The folks who brought you the Large Hadron Collider (LHC) and the experiments therein are now working to bring you an OHR, aka an Open Hardware Repository for all the collaborative electronics design you could possibly handle. For those of you that don’t know, CERN also has their very own Linux distribution based on Red Hat Enterprise Linux known as Scientific Linux CERN. It was the productivity of this project that inspired this newest effort, the group hoping now to bring this open source software development model to the hardware world.
This newest hardware project came about when the fine folks at CERN realized that there was no reason why the forward-thinking open-source software project based in LINUX should be the only one able to work in a community of leaders willing to collaborate for the greater good of the scientific world.
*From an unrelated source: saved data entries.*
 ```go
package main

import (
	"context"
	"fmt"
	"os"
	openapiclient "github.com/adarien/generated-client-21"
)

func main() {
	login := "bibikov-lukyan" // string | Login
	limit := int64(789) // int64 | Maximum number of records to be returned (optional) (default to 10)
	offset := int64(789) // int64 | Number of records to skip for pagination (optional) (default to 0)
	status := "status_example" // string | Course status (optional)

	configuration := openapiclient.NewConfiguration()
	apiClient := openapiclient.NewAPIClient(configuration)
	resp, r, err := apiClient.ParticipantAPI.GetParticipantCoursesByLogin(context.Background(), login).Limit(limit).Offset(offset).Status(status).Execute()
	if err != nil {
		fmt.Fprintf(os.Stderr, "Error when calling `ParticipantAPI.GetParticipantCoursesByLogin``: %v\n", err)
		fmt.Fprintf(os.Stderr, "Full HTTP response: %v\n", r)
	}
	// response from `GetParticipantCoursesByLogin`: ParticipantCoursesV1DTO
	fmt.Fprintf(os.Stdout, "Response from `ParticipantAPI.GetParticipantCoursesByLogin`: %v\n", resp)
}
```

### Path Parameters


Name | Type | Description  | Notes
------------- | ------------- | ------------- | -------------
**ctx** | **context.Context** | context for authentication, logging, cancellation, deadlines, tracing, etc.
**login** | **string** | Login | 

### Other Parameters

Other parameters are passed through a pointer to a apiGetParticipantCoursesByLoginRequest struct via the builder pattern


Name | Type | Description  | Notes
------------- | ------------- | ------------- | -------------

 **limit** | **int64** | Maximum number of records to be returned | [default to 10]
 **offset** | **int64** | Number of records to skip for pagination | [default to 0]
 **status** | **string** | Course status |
CERN engineer and Open Hardware Repository founder Javier Serrano notes the following:
“For us, the drive towards open hardware was largely motivated by well-intentioned envy of our colleagues who develop Linux device drivers. They are part of a very large community of designers who share their knowledge and time in order to come up with the best possible operating system. We felt that there was no intrinsic reason why hardware development should be any different.”
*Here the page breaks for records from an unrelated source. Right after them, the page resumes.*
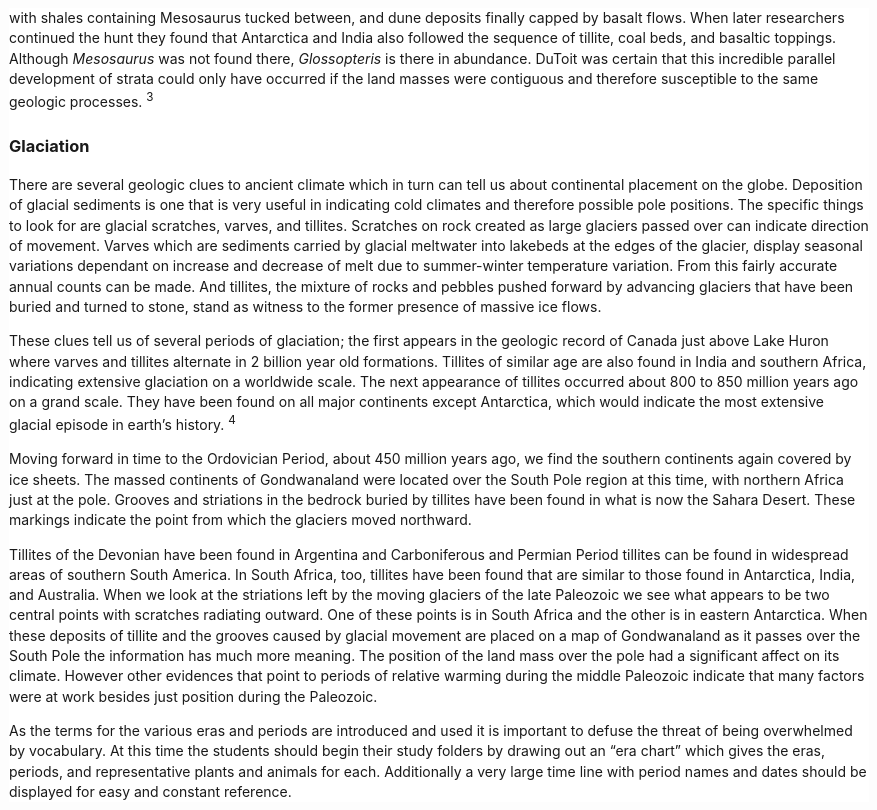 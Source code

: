  with shales containing Mesosaurus tucked between, and dune deposits finally capped by basalt flows. When later researchers continued the hunt they found that Antarctica and India also followed the sequence of tillite, coal beds, and basaltic toppings. Although
 <i>
  Mesosaurus
 </i>
 was not found there,
 <i>
  Glossopteris
 </i>
 is there in abundance. DuToit was certain that this incredible parallel development of strata could only have occurred if the land masses were contiguous and therefore susceptible to the same geologic processes.
 <sup>
  3
 </sup>
<h3>
  Glaciation
 </h3>
 There are several geologic clues to ancient climate which in turn can tell us about continental placement on the globe. Deposition of glacial sediments is one that is very useful in indicating cold climates and therefore possible pole positions. The specific things to look for are glacial scratches, varves, and tillites. Scratches on rock created as large glaciers passed over can indicate direction of movement. Varves which are sediments carried by glacial meltwater into lakebeds at the edges of the glacier, display seasonal variations dependant on increase and decrease of melt due to summer-winter temperature variation. From this fairly accurate annual counts can be made. And tillites, the mixture of rocks and pebbles pushed forward by advancing glaciers that have been buried and turned to stone, stand as witness to the former presence of massive ice flows.
 <p>
  These clues tell us of several periods of glaciation; the first appears in the geologic record of Canada just above Lake Huron where varves and tillites alternate in 2 billion year old formations. Tillites of similar age are also found in India and southern Africa, indicating extensive glaciation on a worldwide scale. The next appearance of tillites occurred about 800 to 850 million years ago on a grand scale. They have been found on all major continents except Antarctica, which would indicate the most extensive glacial episode in earth’s history.
  <sup>
   4
  </sup>
 </p>
 <p>
  Moving forward in time to the Ordovician Period, about 450 million years ago, we find the southern continents again covered by ice sheets. The massed continents of Gondwanaland were located over the South Pole region at this time, with northern Africa just at the pole. Grooves and striations in the bedrock buried by tillites have been found in what is now the Sahara Desert. These markings indicate the point from which the glaciers moved northward.
 </p>
 <p>
  Tillites of the Devonian have been found in Argentina and Carboniferous and Permian Period tillites can be found in widespread areas of southern South America. In South Africa, too, tillites have been found that are similar to those found in Antarctica, India, and Australia. When we look at the striations left by the moving glaciers of the late Paleozoic we see what appears to be two central points with scratches radiating outward. One of these points is in South Africa and the other is in eastern Antarctica. When these deposits of tillite and the grooves caused by glacial movement are placed on a map of Gondwanaland as it passes over the South Pole the information has much more meaning. The position of the land mass over the pole had a significant affect on its climate. However other evidences that point to periods of relative warming during the middle Paleozoic indicate that many factors were at work besides just position during the Paleozoic.
 </p>
 <p>
  As the terms for the various eras and periods are introduced and used it is important to defuse the threat of being overwhelmed by vocabulary. At this time the students should begin their study folders by drawing out an “era chart” which gives the eras, periods, and representative plants and animals for each. Additionally a very large time line with period names and dates should be displayed for easy and constant reference.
While this wont be the first open source hardware project, or indeed the first open hardware project to get a license, it’s certainly one of the more exciting ones, the CERN project being one of the better known scientific projects the world over in recent years – notoriety on such a level brings great minds, that much is true!
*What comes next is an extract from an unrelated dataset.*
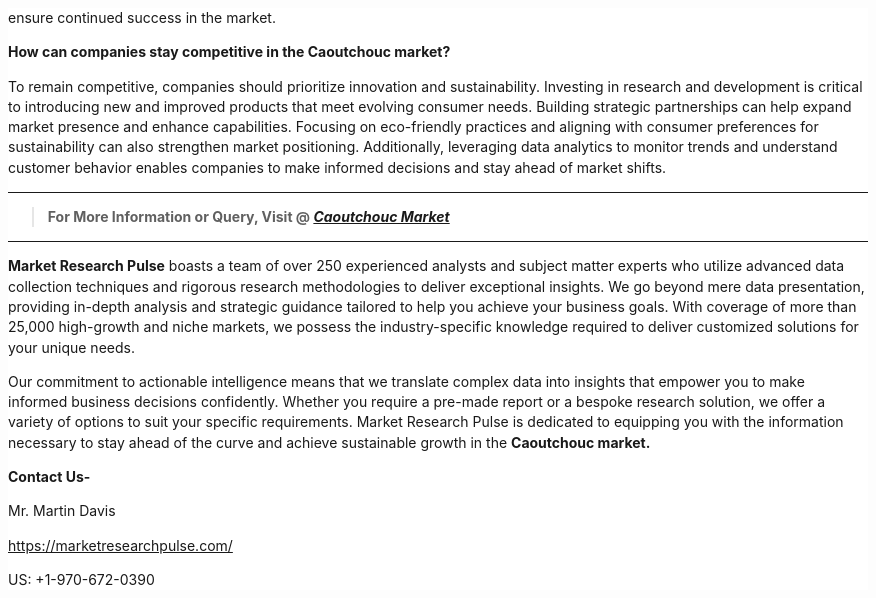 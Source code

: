 ensure continued success in the market.</p><p><strong>How can companies stay competitive in the Caoutchouc market?</strong></p><p>To remain competitive, companies should prioritize innovation and sustainability. Investing in research and development is critical to introducing new and improved products that meet evolving consumer needs. Building strategic partnerships can help expand market presence and enhance capabilities. Focusing on eco-friendly practices and aligning with consumer preferences for sustainability can also strengthen market positioning. Additionally, leveraging data analytics to monitor trends and understand customer behavior enables companies to make informed decisions and stay ahead of market shifts.</p><hr /><blockquote><p><strong>For More Information or Query, Visit @&nbsp;<em><a href="https://marketresearchpulse.com/report/56025/caoutchouc-market?utm_source=Linkedin&utm_medium=021">Caoutchouc Market</a></em></strong></p></blockquote><hr /><p><strong>Market Research Pulse</strong> boasts a team of over 250 experienced analysts and subject matter experts who utilize advanced data collection techniques and rigorous research methodologies to deliver exceptional insights. We go beyond mere data presentation, providing in-depth analysis and strategic guidance tailored to help you achieve your business goals. With coverage of more than 25,000 high-growth and niche markets, we possess the industry-specific knowledge required to deliver customized solutions for your unique needs.</p><p>Our commitment to actionable intelligence means that we translate complex data into insights that empower you to make informed business decisions confidently. Whether you require a pre-made report or a bespoke research solution, we offer a variety of options to suit your specific requirements. Market Research Pulse is dedicated to equipping you with the information necessary to stay ahead of the curve and achieve sustainable growth in the <strong>Caoutchouc market.</strong></p><p><strong>Contact Us-</strong></p><p>Mr. Martin Davis</p><p>https://marketresearchpulse.com/</p><p>US: +1-970-672-0390</p>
One example of an open hardware project that’s already well on its way is White Rabbit, a project initiated to build a specialized network switch for timing synchronization in complex control systems — like the kind used by the LHC. An overview of this project can be found at the OHR and here:
White Rabbit is a fully deterministic Ethernet-based network for general purpose data transfer and synchronization. The aim is to be able to synchronize ~1000 nodes with sub-ns accuracy over fiber and copper lengths of up to 10 km. The key technologies used are physical layer syntonization (clock recovery) and PTP (IEEE 1588).
Make a whole lot of sense to you, average citizen? This is why we need the greatest minds from around the engineering world working on such fabulous projects, and in an open way. Because all work done inside the greater project is done in a share-alike license agreement, it must be shared with the ability to study, modify, and redistribute.
Verzion 1.1 of the Open Hardware Repository was published this week, having originally been drafted back in March, now available for anyone to take a look at inside the OHR website.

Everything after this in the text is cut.